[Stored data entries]
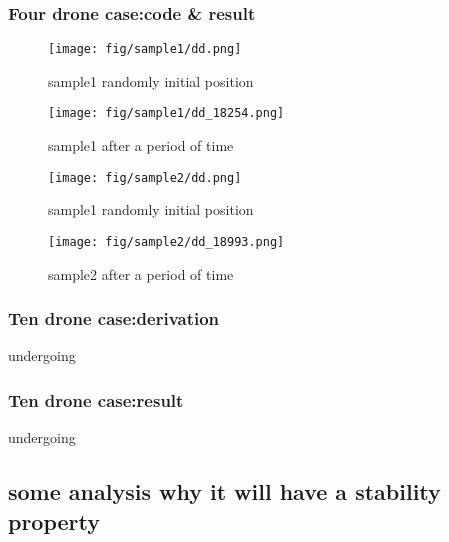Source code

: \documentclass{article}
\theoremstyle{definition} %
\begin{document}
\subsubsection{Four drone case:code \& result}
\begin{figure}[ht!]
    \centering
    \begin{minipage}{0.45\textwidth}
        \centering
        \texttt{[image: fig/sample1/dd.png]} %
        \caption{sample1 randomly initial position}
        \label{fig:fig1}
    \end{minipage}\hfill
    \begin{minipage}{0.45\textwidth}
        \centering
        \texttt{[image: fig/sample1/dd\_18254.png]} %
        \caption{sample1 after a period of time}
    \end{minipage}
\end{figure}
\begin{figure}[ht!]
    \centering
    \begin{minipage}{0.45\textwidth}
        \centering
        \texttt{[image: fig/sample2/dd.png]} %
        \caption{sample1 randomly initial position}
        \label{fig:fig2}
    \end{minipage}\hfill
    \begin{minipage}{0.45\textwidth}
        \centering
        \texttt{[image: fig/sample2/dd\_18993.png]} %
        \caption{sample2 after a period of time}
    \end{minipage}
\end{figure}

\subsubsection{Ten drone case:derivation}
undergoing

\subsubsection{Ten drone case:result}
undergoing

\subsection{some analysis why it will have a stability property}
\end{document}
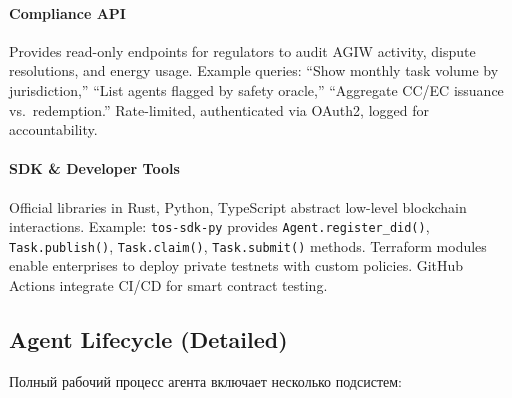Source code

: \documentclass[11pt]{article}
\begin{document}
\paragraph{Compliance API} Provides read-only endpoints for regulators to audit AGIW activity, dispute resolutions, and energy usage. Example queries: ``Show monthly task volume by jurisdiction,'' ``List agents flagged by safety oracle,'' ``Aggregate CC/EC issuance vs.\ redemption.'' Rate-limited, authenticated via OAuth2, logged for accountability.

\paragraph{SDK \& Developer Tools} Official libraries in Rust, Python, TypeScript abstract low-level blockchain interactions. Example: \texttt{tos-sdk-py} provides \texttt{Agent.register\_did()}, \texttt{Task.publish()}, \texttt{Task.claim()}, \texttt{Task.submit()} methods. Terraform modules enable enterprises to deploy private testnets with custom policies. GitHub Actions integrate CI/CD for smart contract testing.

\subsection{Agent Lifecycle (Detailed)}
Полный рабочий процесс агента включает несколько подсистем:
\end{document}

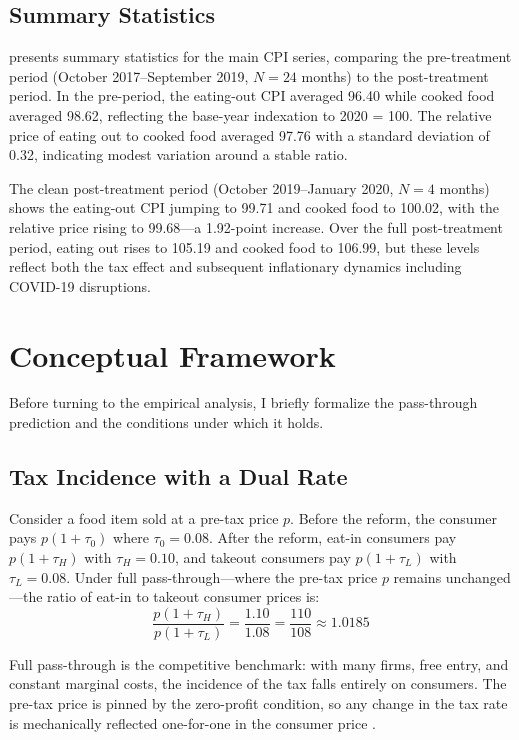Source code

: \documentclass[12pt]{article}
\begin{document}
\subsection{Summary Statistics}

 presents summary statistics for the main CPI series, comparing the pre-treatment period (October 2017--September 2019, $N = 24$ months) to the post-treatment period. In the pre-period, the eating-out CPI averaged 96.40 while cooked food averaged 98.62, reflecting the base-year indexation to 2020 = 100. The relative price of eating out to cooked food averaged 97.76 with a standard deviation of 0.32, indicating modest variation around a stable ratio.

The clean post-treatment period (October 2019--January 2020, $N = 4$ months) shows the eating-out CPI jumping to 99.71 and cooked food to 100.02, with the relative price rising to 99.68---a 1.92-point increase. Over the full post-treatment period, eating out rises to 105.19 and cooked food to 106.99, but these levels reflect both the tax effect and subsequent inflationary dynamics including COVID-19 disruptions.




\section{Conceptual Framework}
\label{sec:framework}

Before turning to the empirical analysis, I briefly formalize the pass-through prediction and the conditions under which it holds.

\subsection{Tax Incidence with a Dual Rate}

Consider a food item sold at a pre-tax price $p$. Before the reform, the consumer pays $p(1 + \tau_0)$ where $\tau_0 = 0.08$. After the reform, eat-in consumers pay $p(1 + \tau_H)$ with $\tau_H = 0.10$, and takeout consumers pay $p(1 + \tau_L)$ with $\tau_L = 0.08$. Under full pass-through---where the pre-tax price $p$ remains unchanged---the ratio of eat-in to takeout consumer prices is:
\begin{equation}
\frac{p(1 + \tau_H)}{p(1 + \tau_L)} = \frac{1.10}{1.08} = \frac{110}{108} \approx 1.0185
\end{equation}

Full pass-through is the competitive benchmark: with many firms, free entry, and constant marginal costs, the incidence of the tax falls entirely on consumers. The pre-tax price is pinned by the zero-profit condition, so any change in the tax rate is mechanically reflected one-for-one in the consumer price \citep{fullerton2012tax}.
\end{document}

Description of the task:
The lines to return are those in the records above that hold the word "article".

Exercise output:
: \documentclass{article}
: \documentclass[11pt]{article}
: \documentclass[12pt]{article}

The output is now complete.